Memang persoalan buruh sejatinya
bukan sekedar Upah Minimumnya, tapi menyangkut pula daya beli dan pengeluaran
yang harus dikeluarkan secara rutin. Buat apa gaji besar tapi tak mampu membeli
barang-barang keperluan sehari-hari. Tapi permasalah pengeluaran buruh ini adakalanya tidak
sering menjadi perhatian serius, kecuali dalam seminar dan demo-demo tentang
kenaikan BBM yang berpengaruh terhadap kenaikan kebutuhan pokok.

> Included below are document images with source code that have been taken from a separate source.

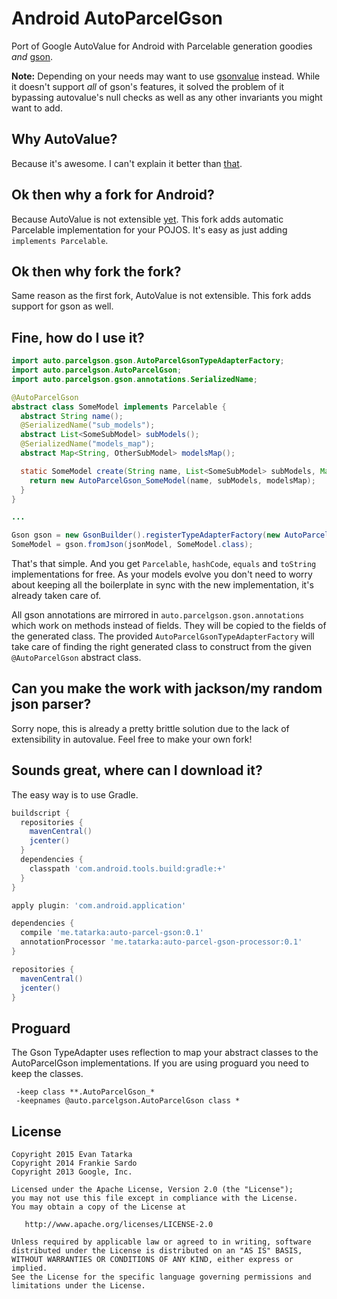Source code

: Android AutoParcelGson
============

Port of Google AutoValue for Android with Parcelable generation goodies _and_ [gson](https://code.google.com/p/google-gson/).

**Note:** Depending on your needs may want to use [gsonvalue](https://github.com/evant/gsonvalue) instead. While it doesn't support *all* of gson's features, it solved the problem of it bypassing autovalue's null checks as well as any other invariants you might want to add.

Why AutoValue?
--------

Because it's awesome.
I can't explain it better than [that](https://github.com/google/auto/tree/master/value).

Ok then why a fork for Android?
--------

Because AutoValue is not extensible [yet](https://github.com/google/auto/pull/87). This fork adds automatic Parcelable implementation for your POJOS. It's easy as just adding `implements Parcelable`.

Ok then why fork the fork?
--------

Same reason as the first fork, AutoValue is not extensible. This fork adds support for gson as well.


Fine, how do I use it?
--------

```java
import auto.parcelgson.gson.AutoParcelGsonTypeAdapterFactory;
import auto.parcelgson.AutoParcelGson;
import auto.parcelgson.gson.annotations.SerializedName;

@AutoParcelGson
abstract class SomeModel implements Parcelable {
  abstract String name();
  @SerializedName("sub_models");
  abstract List<SomeSubModel> subModels();
  @SerializedName("models_map");
  abstract Map<String, OtherSubModel> modelsMap();

  static SomeModel create(String name, List<SomeSubModel> subModels, Map<String, OtherSubModel> modelsMap) {
    return new AutoParcelGson_SomeModel(name, subModels, modelsMap);
  }
}

...

Gson gson = new GsonBuilder().registerTypeAdapterFactory(new AutoParcelGsonTypeAdapterFactory()).create();
SomeModel = gson.fromJson(jsonModel, SomeModel.class);
```

That's that simple. And you get `Parcelable`, `hashCode`, `equals` and `toString` implementations for free.
As your models evolve you don't need to worry about keeping all the boilerplate in sync with the new implementation, it's already taken care of.

All gson annotations are mirrored in `auto.parcelgson.gson.annotations` which work on methods instead of fields. They will be copied to the fields of the generated class. The provided `AutoParcelGsonTypeAdapterFactory` will take care of finding the right generated class to construct from the given `@AutoParcelGson` abstract class.

Can you make the work with jackson/my random json parser?
--------

Sorry nope, this is already a pretty brittle solution due to the lack of extensibility in autovalue. Feel free to make your own fork!

Sounds great, where can I download it?
--------

The easy way is to use Gradle.

```groovy
buildscript {
  repositories {
    mavenCentral()
    jcenter()
  }
  dependencies {
    classpath 'com.android.tools.build:gradle:+'
  }
}

apply plugin: 'com.android.application'

dependencies {
  compile 'me.tatarka:auto-parcel-gson:0.1'
  annotationProcessor 'me.tatarka:auto-parcel-gson-processor:0.1'
}

repositories {
  mavenCentral()
  jcenter()
}
```

Proguard
--------
The Gson TypeAdapter uses reflection to map your abstract classes to the AutoParcelGson implementations. If you are using proguard you need to keep the classes.
```
 -keep class **.AutoParcelGson_*
 -keepnames @auto.parcelgson.AutoParcelGson class *
 ```

License
-------

    Copyright 2015 Evan Tatarka
    Copyright 2014 Frankie Sardo
    Copyright 2013 Google, Inc.

    Licensed under the Apache License, Version 2.0 (the "License");
    you may not use this file except in compliance with the License.
    You may obtain a copy of the License at

       http://www.apache.org/licenses/LICENSE-2.0

    Unless required by applicable law or agreed to in writing, software
    distributed under the License is distributed on an "AS IS" BASIS,
    WITHOUT WARRANTIES OR CONDITIONS OF ANY KIND, either express or implied.
    See the License for the specific language governing permissions and
    limitations under the License.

Buruh adalah asset bangsa yang
produktif, tanpa buruh roda perekomian belum tentu bisa berjalan normal. Sejarah telah membuktikan, bahwa boikot dan mogok buruh dapat membangrutkan suatu usaha dan perekonomian negara, bahkan
kita pun bisa melihat pertumbuhan perekonomian suatu daerah yang cukup
significant jika suatu usaha memerlukan tenaga buruh didaerahnya. Karena setiap rupiah yang
mereka belanjakan diniscayakan berdampak terhadap multiplayer effect bagi
perekonomian. Sekalipun saat ini persaingan akan semakin ketat dengan munculnya
mesin-mesin yang menggantikan tenaga buruh, dan buruh-buruh asing yang dianggap
memiliki kompetensi lebihj baik didbanding buruh kita, seperti buruh-buruh di
pabrik semen yang modalnya berasal dari China.
Jika saja setiap pemerintah
daerah menyadari permasalahan ini, dan aktif mencarikan solusi bagi permasalahan
buruh, mungkin kerut dikening para buruh, penguasa dan pemerintah akan semakin
jarang. Oleh karenanya, sebaiknya pemerintah daerah itu bukan hanya sekedar
mengharapkan pajak dari suatu investasi didaerahnya, melainkan pula dituntut
untuk lebih inovatif mensejahterakan buruh yang nota bena rakaytanya. Jika saja
keseimbangan ini dapat dilakukan, maka kasus seperti Udin dan Marsinah tidak
akan terulang lagi. Karena, bukankah kasus ini menunjukan keberpihakan kepada
pengusaha semata, tanpa menghiraukan Hak Azasi bagi buruh, sebagai warganegara
dan penyumbang devisa kita ?. Mantaplah Kang Emil.